I REFER to the article “Americans view PNG differently” (The National, May 25) by Paige West, a visiting New York academic.
I would like to give credit to the positive comments she made.
West stated that constant promotion of the primitive image of PNG had lodged in the Australian consumer’s mind and was misleading and might not be the smartest way to promote PNG’s economic development.
There are also constant promotions through the media and internet in Australia portraying Papua New Guinea as a violent and dangerous country.
For example, I quote Smart Traveller: “We advise you to exercise a high degree of caution in Papua New Guinea because of the high levels of serious crimes.”
The quoted statement is one of the many unflattering descriptions creating an impression of us as primitives, poor, cannibals and uneconomical in our mindsets.
These impressions depict wrong images to potential investors in Australia and other parts of the world.

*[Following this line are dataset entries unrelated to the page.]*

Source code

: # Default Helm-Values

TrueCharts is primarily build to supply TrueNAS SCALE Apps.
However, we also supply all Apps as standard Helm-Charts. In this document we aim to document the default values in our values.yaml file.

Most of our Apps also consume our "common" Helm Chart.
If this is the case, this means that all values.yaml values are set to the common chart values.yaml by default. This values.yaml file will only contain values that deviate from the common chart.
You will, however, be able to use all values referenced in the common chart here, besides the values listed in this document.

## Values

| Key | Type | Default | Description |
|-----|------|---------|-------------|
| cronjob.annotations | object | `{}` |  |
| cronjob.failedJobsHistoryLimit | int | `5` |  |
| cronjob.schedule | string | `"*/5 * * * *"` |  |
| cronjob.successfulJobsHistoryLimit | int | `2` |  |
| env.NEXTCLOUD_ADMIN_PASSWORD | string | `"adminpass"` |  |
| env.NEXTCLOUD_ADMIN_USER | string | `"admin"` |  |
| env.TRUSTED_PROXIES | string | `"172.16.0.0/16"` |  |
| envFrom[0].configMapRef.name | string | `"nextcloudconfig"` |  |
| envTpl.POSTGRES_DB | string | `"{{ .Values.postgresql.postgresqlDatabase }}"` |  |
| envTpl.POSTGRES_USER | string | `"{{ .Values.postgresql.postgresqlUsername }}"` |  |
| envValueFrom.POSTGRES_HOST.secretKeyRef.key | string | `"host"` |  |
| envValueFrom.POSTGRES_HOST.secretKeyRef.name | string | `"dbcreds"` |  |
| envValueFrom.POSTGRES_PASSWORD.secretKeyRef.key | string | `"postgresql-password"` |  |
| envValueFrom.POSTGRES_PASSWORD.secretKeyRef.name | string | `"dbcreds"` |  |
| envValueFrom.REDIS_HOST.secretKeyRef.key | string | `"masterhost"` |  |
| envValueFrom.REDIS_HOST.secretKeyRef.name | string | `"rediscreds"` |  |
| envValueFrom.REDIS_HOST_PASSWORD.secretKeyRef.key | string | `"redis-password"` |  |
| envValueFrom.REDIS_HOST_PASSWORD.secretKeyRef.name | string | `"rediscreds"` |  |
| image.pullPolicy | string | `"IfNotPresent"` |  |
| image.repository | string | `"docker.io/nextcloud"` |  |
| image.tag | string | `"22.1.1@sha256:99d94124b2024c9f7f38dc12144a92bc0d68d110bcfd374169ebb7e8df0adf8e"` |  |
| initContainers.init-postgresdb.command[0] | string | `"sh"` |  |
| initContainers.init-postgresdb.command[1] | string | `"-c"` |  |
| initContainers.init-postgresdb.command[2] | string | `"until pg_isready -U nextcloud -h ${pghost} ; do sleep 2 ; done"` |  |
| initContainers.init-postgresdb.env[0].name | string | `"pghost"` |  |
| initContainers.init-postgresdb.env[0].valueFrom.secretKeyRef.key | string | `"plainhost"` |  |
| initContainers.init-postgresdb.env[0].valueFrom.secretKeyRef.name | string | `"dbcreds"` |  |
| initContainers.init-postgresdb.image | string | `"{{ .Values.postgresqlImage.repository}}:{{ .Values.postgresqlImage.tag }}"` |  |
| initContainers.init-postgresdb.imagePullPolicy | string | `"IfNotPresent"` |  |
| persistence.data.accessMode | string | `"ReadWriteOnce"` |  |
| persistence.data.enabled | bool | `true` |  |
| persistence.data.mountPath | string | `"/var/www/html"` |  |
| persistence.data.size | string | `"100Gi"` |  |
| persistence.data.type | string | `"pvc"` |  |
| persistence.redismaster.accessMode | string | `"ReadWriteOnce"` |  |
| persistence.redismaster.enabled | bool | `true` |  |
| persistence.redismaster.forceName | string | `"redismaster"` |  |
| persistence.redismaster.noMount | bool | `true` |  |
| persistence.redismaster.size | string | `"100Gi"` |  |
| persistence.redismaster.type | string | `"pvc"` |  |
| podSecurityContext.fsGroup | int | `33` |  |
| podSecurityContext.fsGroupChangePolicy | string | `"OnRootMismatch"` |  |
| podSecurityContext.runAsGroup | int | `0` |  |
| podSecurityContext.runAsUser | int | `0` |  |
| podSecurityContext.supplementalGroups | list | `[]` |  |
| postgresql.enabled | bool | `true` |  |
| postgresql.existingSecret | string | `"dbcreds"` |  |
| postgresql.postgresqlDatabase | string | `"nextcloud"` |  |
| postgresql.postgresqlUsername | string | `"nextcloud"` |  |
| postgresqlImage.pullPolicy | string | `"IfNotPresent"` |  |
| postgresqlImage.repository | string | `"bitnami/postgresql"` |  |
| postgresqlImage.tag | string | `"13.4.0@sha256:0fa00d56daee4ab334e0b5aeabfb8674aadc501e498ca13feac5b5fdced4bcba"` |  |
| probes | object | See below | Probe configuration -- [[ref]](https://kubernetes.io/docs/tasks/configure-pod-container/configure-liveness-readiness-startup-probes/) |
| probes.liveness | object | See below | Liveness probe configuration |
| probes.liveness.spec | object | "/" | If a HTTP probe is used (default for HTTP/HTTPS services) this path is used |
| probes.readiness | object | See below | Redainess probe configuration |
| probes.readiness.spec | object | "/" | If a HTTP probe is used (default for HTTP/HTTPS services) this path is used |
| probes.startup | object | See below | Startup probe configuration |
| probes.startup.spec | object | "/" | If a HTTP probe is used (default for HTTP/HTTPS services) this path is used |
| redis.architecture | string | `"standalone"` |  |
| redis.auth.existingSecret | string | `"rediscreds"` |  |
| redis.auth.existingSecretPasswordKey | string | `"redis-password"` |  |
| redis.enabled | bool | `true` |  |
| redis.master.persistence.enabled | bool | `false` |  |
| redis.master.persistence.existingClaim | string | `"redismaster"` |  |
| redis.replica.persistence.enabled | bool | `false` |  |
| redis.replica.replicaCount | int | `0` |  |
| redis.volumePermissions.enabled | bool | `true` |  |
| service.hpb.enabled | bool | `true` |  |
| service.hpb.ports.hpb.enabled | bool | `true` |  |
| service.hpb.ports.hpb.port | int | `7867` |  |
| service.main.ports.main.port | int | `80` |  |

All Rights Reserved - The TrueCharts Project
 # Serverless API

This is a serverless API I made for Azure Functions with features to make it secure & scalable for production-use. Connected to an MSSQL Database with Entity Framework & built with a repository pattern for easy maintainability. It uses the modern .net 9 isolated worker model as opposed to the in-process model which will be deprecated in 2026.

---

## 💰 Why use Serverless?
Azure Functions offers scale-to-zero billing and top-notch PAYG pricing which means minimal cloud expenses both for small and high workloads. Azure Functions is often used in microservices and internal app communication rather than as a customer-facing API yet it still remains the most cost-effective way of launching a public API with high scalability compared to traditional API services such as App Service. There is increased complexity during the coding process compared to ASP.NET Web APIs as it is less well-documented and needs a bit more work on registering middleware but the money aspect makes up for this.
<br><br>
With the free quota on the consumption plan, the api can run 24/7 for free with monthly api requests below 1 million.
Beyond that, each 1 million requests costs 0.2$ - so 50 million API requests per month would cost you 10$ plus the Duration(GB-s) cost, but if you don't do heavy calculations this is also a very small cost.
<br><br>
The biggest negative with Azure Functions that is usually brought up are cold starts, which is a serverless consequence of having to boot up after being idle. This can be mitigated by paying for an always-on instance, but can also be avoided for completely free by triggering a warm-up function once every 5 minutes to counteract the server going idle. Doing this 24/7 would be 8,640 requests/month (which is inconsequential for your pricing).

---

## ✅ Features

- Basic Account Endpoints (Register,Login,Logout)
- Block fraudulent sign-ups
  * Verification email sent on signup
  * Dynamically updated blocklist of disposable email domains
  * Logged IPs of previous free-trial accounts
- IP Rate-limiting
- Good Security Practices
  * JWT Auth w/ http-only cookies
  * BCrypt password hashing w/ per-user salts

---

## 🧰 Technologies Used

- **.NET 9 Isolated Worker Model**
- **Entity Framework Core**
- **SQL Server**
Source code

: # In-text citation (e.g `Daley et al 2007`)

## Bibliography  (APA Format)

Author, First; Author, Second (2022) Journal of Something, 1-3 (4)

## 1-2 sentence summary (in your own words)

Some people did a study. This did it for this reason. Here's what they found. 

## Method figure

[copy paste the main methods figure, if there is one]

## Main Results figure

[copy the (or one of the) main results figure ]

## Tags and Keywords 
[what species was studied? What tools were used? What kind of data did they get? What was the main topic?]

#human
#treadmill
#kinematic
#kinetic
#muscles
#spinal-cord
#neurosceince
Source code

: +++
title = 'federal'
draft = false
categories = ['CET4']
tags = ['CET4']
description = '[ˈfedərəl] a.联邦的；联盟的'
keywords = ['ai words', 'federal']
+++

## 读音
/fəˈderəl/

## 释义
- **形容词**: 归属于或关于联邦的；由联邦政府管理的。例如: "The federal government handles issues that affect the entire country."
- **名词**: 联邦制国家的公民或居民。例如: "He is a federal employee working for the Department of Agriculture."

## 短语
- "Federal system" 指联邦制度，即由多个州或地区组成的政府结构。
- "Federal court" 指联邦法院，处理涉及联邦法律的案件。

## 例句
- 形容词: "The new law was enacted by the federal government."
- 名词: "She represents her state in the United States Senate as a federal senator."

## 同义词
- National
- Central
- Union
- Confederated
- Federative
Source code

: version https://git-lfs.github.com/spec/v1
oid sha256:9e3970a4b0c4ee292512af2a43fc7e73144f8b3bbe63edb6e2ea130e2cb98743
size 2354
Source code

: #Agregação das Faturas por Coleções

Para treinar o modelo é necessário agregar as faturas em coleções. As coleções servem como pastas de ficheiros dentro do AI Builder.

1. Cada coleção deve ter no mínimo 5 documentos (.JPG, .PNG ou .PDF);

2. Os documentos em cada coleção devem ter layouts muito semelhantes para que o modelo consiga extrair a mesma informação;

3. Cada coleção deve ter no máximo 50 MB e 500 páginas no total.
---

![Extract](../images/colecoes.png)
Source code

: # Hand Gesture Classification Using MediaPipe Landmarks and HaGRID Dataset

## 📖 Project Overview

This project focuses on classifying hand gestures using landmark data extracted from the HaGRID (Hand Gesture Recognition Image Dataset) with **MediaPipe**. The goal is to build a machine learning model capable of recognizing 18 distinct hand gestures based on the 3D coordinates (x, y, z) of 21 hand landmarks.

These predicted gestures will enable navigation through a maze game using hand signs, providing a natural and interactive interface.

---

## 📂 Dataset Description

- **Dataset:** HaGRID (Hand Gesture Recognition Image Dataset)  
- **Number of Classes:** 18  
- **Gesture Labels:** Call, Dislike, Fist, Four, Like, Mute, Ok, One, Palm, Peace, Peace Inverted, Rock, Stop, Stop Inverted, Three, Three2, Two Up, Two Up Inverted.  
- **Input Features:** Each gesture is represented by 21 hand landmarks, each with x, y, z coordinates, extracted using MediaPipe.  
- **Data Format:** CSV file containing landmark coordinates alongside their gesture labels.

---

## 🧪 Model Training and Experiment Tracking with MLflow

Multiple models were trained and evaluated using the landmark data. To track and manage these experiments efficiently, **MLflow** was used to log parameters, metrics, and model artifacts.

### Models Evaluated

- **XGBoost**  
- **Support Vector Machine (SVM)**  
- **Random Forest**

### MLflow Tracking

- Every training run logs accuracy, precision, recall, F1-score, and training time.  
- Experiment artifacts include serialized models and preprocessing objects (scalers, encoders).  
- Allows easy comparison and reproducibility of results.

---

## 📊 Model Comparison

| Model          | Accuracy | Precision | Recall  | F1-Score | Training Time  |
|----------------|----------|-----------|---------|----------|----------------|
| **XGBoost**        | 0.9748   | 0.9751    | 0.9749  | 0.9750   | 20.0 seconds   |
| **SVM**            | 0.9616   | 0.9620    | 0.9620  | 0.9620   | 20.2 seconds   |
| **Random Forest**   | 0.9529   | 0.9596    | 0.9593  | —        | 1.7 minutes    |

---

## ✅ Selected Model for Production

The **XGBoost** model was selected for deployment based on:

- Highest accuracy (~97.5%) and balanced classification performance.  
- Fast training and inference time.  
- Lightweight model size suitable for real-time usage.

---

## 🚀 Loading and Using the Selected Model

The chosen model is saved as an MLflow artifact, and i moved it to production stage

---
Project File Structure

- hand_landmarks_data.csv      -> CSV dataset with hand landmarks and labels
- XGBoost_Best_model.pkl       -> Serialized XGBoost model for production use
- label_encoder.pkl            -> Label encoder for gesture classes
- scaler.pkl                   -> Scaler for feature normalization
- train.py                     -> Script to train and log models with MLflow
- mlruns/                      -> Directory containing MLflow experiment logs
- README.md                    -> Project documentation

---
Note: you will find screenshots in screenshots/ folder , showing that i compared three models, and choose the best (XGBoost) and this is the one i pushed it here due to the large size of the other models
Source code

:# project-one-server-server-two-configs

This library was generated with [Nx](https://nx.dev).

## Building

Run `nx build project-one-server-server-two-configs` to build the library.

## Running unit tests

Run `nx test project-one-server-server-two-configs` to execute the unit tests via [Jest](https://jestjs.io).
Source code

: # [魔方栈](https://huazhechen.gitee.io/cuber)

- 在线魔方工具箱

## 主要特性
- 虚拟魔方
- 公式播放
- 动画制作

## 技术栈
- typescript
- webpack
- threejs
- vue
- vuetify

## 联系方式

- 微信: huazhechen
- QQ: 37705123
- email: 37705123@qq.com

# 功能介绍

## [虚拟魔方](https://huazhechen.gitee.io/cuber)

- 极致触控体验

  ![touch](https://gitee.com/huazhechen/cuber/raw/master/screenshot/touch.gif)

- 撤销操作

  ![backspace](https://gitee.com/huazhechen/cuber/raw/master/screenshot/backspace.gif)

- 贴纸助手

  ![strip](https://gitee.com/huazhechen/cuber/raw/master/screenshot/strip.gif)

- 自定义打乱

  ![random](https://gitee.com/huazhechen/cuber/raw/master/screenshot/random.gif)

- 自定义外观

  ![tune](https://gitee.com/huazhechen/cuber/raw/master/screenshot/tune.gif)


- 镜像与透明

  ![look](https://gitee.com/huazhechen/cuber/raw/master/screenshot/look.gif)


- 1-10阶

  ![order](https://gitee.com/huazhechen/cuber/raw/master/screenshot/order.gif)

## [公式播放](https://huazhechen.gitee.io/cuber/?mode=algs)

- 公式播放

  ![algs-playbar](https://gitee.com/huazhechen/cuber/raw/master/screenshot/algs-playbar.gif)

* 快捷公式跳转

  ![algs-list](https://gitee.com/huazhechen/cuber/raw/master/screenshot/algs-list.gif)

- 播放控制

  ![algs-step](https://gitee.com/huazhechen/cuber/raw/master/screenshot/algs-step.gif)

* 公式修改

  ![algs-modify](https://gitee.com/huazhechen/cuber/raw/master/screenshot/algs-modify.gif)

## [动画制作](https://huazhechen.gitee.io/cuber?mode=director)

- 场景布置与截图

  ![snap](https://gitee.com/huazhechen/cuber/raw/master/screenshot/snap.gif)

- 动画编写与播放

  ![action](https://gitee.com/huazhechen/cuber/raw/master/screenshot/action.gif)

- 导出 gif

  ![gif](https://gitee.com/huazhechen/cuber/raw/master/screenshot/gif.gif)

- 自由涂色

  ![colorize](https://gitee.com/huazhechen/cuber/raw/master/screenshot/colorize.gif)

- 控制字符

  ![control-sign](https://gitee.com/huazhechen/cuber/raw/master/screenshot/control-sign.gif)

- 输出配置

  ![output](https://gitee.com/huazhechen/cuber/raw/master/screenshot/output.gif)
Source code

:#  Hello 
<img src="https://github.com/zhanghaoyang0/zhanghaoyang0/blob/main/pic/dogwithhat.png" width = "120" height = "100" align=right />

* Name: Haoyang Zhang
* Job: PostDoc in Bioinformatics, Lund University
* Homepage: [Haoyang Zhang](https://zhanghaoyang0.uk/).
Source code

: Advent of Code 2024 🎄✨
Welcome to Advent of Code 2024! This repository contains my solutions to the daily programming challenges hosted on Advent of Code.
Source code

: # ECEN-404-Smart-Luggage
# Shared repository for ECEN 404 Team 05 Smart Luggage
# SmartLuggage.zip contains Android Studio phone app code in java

Papua New Guinean nationals living and working in other parts of the world have been confronted with such negative impressions.
What good can come out from Papua New Guinea?
Discrimination is right at the face of Papua New Guineans and it is merely inciting the credibility of our nationality and its economy.
On the positive side, our homegrown coffee, produced by primitive warriors and poor farmers has a flavour that attracts consumers.
Papua New Guinea has a vision for prosperity as its economy can be separated into subsistence and market sectors, although the distinction is blurred by smallholders’ cash cropping of coffee, cocoa, and copra.
A high percentage of the country’s population relies primarily on the subsistence economy. But our minerals, timber and fish sectors are dominated by foreign investors.
The country’s manufacturing sector is limited, as is the formal labour sector. Our Government should draft policies that prevent our raw minerals from being exported, but have foreign investors build factories to produce finished products in PNG.
This could lower the unemployment rate and improve formal labour sector.
Although China is a developing country, its manufacturing sector is boosting its economy. PNG can also do the same.
Is this constant branding of PNG as a violent tribal and primitive community a tactic to prevent our economy from growing?